With the bedroom that had the one window came a limited amount of flow of air, to which Jubilee was sure was a cruel and inhumane torture intended for her. She couldn't sleep in past ten a.m. because of it. When she got up to complain, Annie just muttered about Jubilee's lack of clothes and that she was working on something.

When Jubilee did emerge freshly dressed, she made her breakfast and turned on the television. Problem was that Annie was working on something in the living room and couldn't see that Jubilee had a big day of catching up on soap operas to do. Annie just stayed put, never really watching the television. Even when Annie's favorite soap, Passions, came on, she didn't bat an eye, but made plenty of noise while working.

When it was time for dinner, Jubilee unglued herself from the couch long enough to throw something in the microwave. Annie cooked her own food, but never offered any to Jubilee. Annie's food smelled…not good, but most definitely edible. Jubilee's food usually looked and smelled like 80's fashion.

Jubilee did not take this lightly. She rebelled by leaving her dishes in the sink until they were a game of Jenga. She did this for the trash as well. In the bathroom they shared, Jubilee purposefully neglected to replace missing toilet paper. Her hair products were strewn over the counter in a most dominating way.

Annie didn't say a word, just kept tinkering with her projects or leaving at night for the work Xavier was having her blah blah blah. It didn't interest Jubilee. It just pissed her off.

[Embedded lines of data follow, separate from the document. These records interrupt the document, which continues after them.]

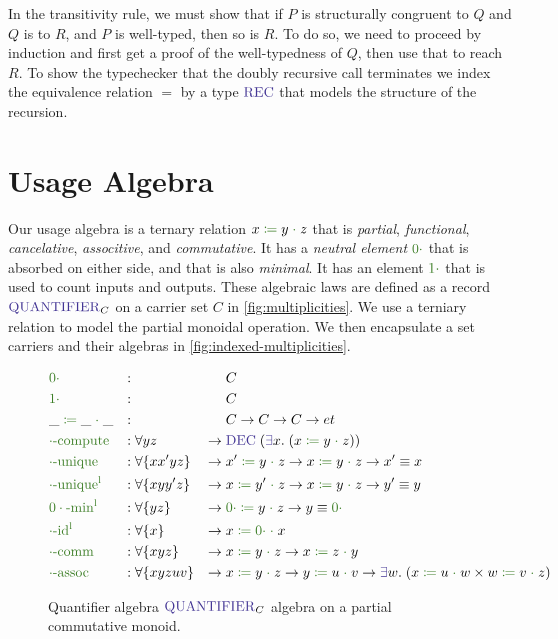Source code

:In the transitivity rule, we must show that if $P$ is structurally congruent to $Q$ and $Q$ is to $R$, and $P$ is well-typed, then so is $R$.
To do so, we need to proceed by induction and first get a proof of the well-typedness of $Q$, then use that to reach $R$.
To show the typechecker that the doubly recursive call terminates we index the equivalence relation $=$ by a type $\Rec$ that models the structure of the recursion.

\section{Usage Algebra}
\label{app:usage-algebra}


Our usage algebra is a ternary relation $\op{x}{y}{z}$ that is \emph{partial}, \emph{functional}, \emph{cancelative}, \emph{associtive}, and \emph{commutative}.
It has a \emph{neutral element} $\zero$ that is absorbed on either side, and that is also \emph{minimal}.
It has an element $\one$ that is used to count inputs and outputs.
These algebraic laws are defined as a record $\Quantifier_C$ on a carrier set $C$ in \autoref{fig:multiplicities}.
We use a terniary relation to model the partial monoidal operation.
We then encapsulate a set carriers and their algebras in \autoref{fig:indexed-multiplicities}.

\begin{figure}[h]
\begin{equation}
\begin{aligned}
  &\zero                  &:{} &                      &        & C \\
  &\one                   &:{} &                      &        & C \\
  &\op{\_}{\_}{\_}        &:{} &                      &        & C \to C \to C \to et \\
  &\func{\cdot-compute}  &:{} &\forall y z           & \to \; & \type{DEC} \; (\type{\exists} x . \; (\op{x}{y}{z})) \\
  &\func{\cdot-unique}   &:{} &\forall \{x x' y z\}  & \to \; & \op{x'}{y}{z} \to \op{x}{y}{z} \to x' \equiv x \\
  &\func{\cdot-unique^l} &:{} &\forall \{x y y' z\}  & \to \; & \op{x}{y'}{z} \to \op{x}{y}{z} \to y' \equiv y \\
  &\func{0\cdot-min^l}   &:{} &\forall \{y z\}       & \to \; & \op{\zero}{y}{z} \to y \equiv \zero \\
  &\func{\cdot-id^l}     &:{} &\forall \{x\}         & \to \; & \op{x}{\zero}{x} \\
  &\func{\cdot-comm}     &:{} &\forall \{x y z\}     & \to \; & \op{x}{y}{z} \to \op{x}{z}{y} \\
  &\func{\cdot-assoc}    &:{} &\forall \{x y z u v\} & \to \; & \op{x}{y}{z} \to \op{y}{u}{v} \to \type{\exists} w . \; (\op{x}{u}{w} \times \op{w}{v}{z})
\end{aligned}
\end{equation}
\caption{Quantifier algebra $\Quantifier_C$ algebra on a partial commutative monoid.}
\label{fig:multiplicities}
\end{figure}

Then, finally, there was a solution in Jubilee's mind that she was sure that Annie couldn't ignore. Something that would tell Annie that she wasn't the greatest roommate ever, either.

She wasn't expecting Annie to help her pack, to give her a ride, and she wasn't prepared for her tires to squeal on the way out of the driveway as she left, but she knew it'd begin to eat Annie up soon. Jubilee wasn't an easy person to get over.

"Would you like Jacqueline's old room, Billie?" Nan Bass asked her from the doorway.

And so, only after a month after moving back to Los Angeles, Jubilee wound up at Nan Bass's home, where she was taken out to dinner and ate meat and potatoes, rolls that came with pats of butter and a waiter who had even nicer pats of butter. She watched television into the wee hours with her new housemate and helped herself to some ice cream before going to bed.

Jubilee finally relished living on her own for the first time.

-2-

The next morning, there was a prompt knock on the door. Jubilee knew it was morning by the fact that her body refused to want to get up. She did her best to ignore it, but it kept knocking. Jubilee eventually stumbled to the door in a small tank top and a fairly skimpy pair of panties and answered it. "Yeah?"

"Time to get moving, Billie."

Jubilee was sure that Nan was talking to her, but couldn't quite make out individual words. "Mmm-hmm."

"You should probably get dressed."

"Hmm."

Nan took a deep breath. "I'm not leaving until you get dressed – I need to go down to the gym."

The words were beginning to sound more and more like English. "What?"

"It's seven a.m., Billie. It's time for me to go to my gym. And I need you to drive me."

Jubilee groaned. "Who goes to the gym this early?"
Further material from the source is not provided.